** Records supplied follows **

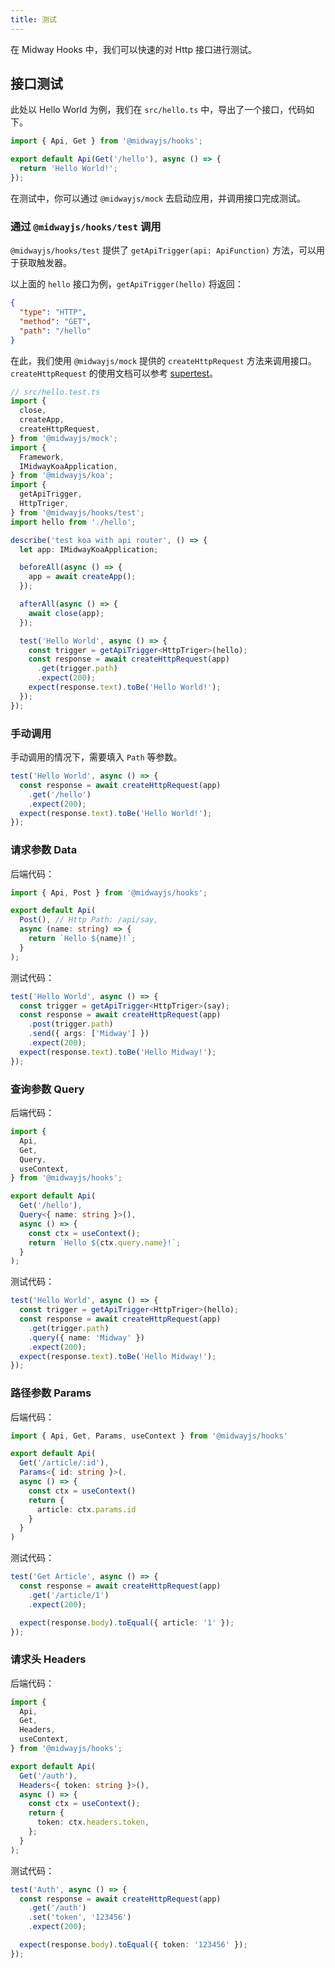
 ```yaml
---
title: 测试
---
```


在 Midway Hooks 中，我们可以快速的对 Http 接口进行测试。

## 接口测试

此处以 Hello World 为例，我们在 `src/hello.ts` 中，导出了一个接口，代码如下。

```ts
import { Api, Get } from '@midwayjs/hooks';

export default Api(Get('/hello'), async () => {
  return 'Hello World!';
});
```

在测试中，你可以通过 `@midwayjs/mock` 去启动应用，并调用接口完成测试。

### 通过 `@midwayjs/hooks/test` 调用

`@midwayjs/hooks/test` 提供了 `getApiTrigger(api: ApiFunction)` 方法，可以用于获取触发器。

以上面的 `hello` 接口为例，`getApiTrigger(hello)` 将返回：

```json
{
  "type": "HTTP",
  "method": "GET",
  "path": "/hello"
}
```

在此，我们使用 `@midwayjs/mock` 提供的 `createHttpRequest` 方法来调用接口。`createHttpRequest` 的使用文档可以参考 [supertest](https://github.com/visionmedia/supertest)。

```ts
// src/hello.test.ts
import {
  close,
  createApp,
  createHttpRequest,
} from '@midwayjs/mock';
import {
  Framework,
  IMidwayKoaApplication,
} from '@midwayjs/koa';
import {
  getApiTrigger,
  HttpTriger,
} from '@midwayjs/hooks/test';
import hello from './hello';

describe('test koa with api router', () => {
  let app: IMidwayKoaApplication;

  beforeAll(async () => {
    app = await createApp();
  });

  afterAll(async () => {
    await close(app);
  });

  test('Hello World', async () => {
    const trigger = getApiTrigger<HttpTriger>(hello);
    const response = await createHttpRequest(app)
      .get(trigger.path)
      .expect(200);
    expect(response.text).toBe('Hello World!');
  });
});
```

### 手动调用

手动调用的情况下，需要填入 `Path` 等参数。

```ts
test('Hello World', async () => {
  const response = await createHttpRequest(app)
    .get('/hello')
    .expect(200);
  expect(response.text).toBe('Hello World!');
});
```

### 请求参数 Data

后端代码：

```ts
import { Api, Post } from '@midwayjs/hooks';

export default Api(
  Post(), // Http Path: /api/say,
  async (name: string) => {
    return `Hello ${name}!`;
  }
);
```

测试代码：

```ts
test('Hello World', async () => {
  const trigger = getApiTrigger<HttpTriger>(say);
  const response = await createHttpRequest(app)
    .post(trigger.path)
    .send({ args: ['Midway'] })
    .expect(200);
  expect(response.text).toBe('Hello Midway!');
});
```

### 查询参数 Query

后端代码：

```ts
import {
  Api,
  Get,
  Query,
  useContext,
} from '@midwayjs/hooks';

export default Api(
  Get('/hello'),
  Query<{ name: string }>(),
  async () => {
    const ctx = useContext();
    return `Hello ${ctx.query.name}!`;
  }
);
```

测试代码：

```ts
test('Hello World', async () => {
  const trigger = getApiTrigger<HttpTriger>(hello);
  const response = await createHttpRequest(app)
    .get(trigger.path)
    .query({ name: 'Midway' })
    .expect(200);
  expect(response.text).toBe('Hello Midway!');
});
```

### 路径参数 Params

后端代码：

```ts
import { Api, Get, Params, useContext } from '@midwayjs/hooks'

export default Api(
  Get('/article/:id'),
  Params<{ id: string }>(,
  async () => {
    const ctx = useContext()
    return {
      article: ctx.params.id
    }
  }
)
```

测试代码：

```ts
test('Get Article', async () => {
  const response = await createHttpRequest(app)
    .get('/article/1')
    .expect(200);

  expect(response.body).toEqual({ article: '1' });
});
```

### 请求头 Headers

后端代码：

```ts
import {
  Api,
  Get,
  Headers,
  useContext,
} from '@midwayjs/hooks';

export default Api(
  Get('/auth'),
  Headers<{ token: string }>(),
  async () => {
    const ctx = useContext();
    return {
      token: ctx.headers.token,
    };
  }
);
```

测试代码：

```ts
test('Auth', async () => {
  const response = await createHttpRequest(app)
    .get('/auth')
    .set('token', '123456')
    .expect(200);

  expect(response.body).toEqual({ token: '123456' });
});
```
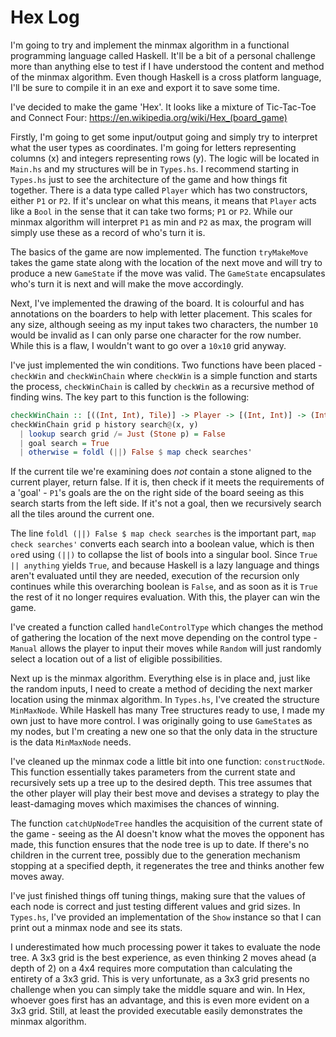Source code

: # Hex Log

I'm going to try and implement the minmax algorithm in a functional programming language called Haskell. It'll be a bit of a personal challenge more than anything else to test if I have understood the content and method of the minmax algorithm. Even though Haskell is a cross platform language, I'll be sure to compile it in an exe and export it to save some time.

I've decided to make the game 'Hex'. It looks like a mixture of Tic-Tac-Toe and Connect Four: https://en.wikipedia.org/wiki/Hex_(board_game)

Firstly, I'm going to get some input/output going and simply try to interpret what the user types as coordinates. I'm going for letters representing columns (x) and integers representing rows (y). The logic will be located in `Main.hs` and my structures will be in `Types.hs`. I recommend starting in `Types.hs` just to see the architecture of the game and how things fit together. There is a data type called `Player` which has two constructors, either `P1` or `P2`. If it's unclear on what this means, it means that `Player` acts like a `Bool` in the sense that it can take two forms; `P1` or `P2`. While our minmax algorithm will interpret `P1` as min and `P2` as max, the program will simply use these as a record of who's turn it is.

The basics of the game are now implemented. The function `tryMakeMove` takes the game state along with the location of the next move and will try to produce a new `GameState` if the move was valid. The `GameState` encapsulates who's turn it is next and will make the move accordingly.

Next, I've implemented the drawing of the board. It is colourful and has annotations on the boarders to help with letter placement. This scales for any size, although seeing as my input takes two characters, the number `10` would be invalid as I can only parse one character for the row number. While this is a flaw, I wouldn't want to go over a `10x10` grid anyway.

I've just implemented the win conditions. Two functions have been placed - `checkWin` and `checkWinChain` where `checkWin` is a simple function and starts the process, `checkWinChain` is called by `checkWin` as a recursive method of finding wins. The key part to this function is the following:

```hs
checkWinChain :: [((Int, Int), Tile)] -> Player -> [(Int, Int)] -> (Int, Int) -> Bool
checkWinChain grid p history search@(x, y)
  | lookup search grid /= Just (Stone p) = False
  | goal search = True
  | otherwise = foldl (||) False $ map check searches'
```
If the current tile we're examining does *not* contain a stone aligned to the current player, return false. If it is, then check if it meets the requirements of a 'goal' - `P1`'s goals are the on the right side of the board seeing as this search starts from the left side. If it's not a goal, then we recursively search all the tiles around the current one.

The line `foldl (||) False $ map check searches` is the important part, `map check searches'` converts each search into a boolean value, which is then `or`ed using `(||)` to collapse the list of bools into a singular bool. Since `True || anything` yields `True`, and because Haskell is a lazy language and things aren't evaluated until they are needed, execution of the recursion only continues while this overarching boolean is `False`, and as soon as it is `True` the rest of it no longer requires evaluation. With this, the player can win the game.

I've created a function called `handleControlType` which changes the method of gathering the location of the next move depending on the control type - `Manual` allows the player to input their moves while `Random` will just randomly select a location out of a list of eligible possibilities.

Next up is the minmax algorithm. Everything else is in place and, just like the random inputs, I need to create a method of deciding the next marker location using the minmax algorithm. In `Types.hs`, I've created the structure `MinMaxNode`. While Haskell has many Tree structures ready to use, I made my own just to have more control. I was originally going to use `GameState`s as my nodes, but I'm creating a new one so that the only data in the structure is the data `MinMaxNode` needs.

I've cleaned up the minmax code a little bit into one function: `constructNode`. This function essentially takes parameters from the current state and recursively sets up a tree up to the desired depth. This tree assumes that the other player will play their best move and devises a strategy to play the least-damaging moves which maximises the chances of winning.

The function `catchUpNodeTree` handles the acquisition of the current state of the game - seeing as the AI doesn't know what the moves the opponent has made, this function ensures that the node tree is up to date. If there's no children in the current tree, possibly due to the generation mechanism stopping at a specified depth, it regenerates the tree and thinks another few moves away.

I've just finished things off tuning things, making sure that the values of each node is correct and just testing different values and grid sizes. In `Types.hs`, I've provided an implementation of the `Show` instance so that I can print out a minmax node and see its stats.

I underestimated how much processing power it takes to evaluate the node tree. A 3x3 grid is the best experience, as even thinking 2 moves ahead (a depth of 2) on a 4x4 requires more computation than calculating the entirety of a 3x3 grid. This is very unfortunate, as a 3x3 grid presents no challenge when you can simply take the middle square and win. In Hex, whoever goes first has an advantage, and this is even more evident on a 3x3 grid. Still, at least the provided executable easily demonstrates the minmax algorithm.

** End of Records supplied **

- Assigned task -
Where does the word "Types" show up in the material? Copy out each line that has it.

- Completed task -
Firstly, I'm going to get some input/output going and simply try to interpret what the user types as coordinates. I'm going for letters representing columns (x) and integers representing rows (y). The logic will be located in `Main.hs` and my structures will be in `Types.hs`. I recommend starting in `Types.hs` just to see the architecture of the game and how things fit together. There is a data type called `Player` which has two constructors, either `P1` or `P2`. If it's unclear on what this means, it means that `Player` acts like a `Bool` in the sense that it can take two forms; `P1` or `P2`. While our minmax algorithm will interpret `P1` as min and `P2` as max, the program will simply use these as a record of who's turn it is.
Next up is the minmax algorithm. Everything else is in place and, just like the random inputs, I need to create a method of deciding the next marker location using the minmax algorithm. In `Types.hs`, I've created the structure `MinMaxNode`. While Haskell has many Tree structures ready to use, I made my own just to have more control. I was originally going to use `GameState`s as my nodes, but I'm creating a new one so that the only data in the structure is the data `MinMaxNode` needs.
I've just finished things off tuning things, making sure that the values of each node is correct and just testing different values and grid sizes. In `Types.hs`, I've provided an implementation of the `Show` instance so that I can print out a minmax node and see its stats.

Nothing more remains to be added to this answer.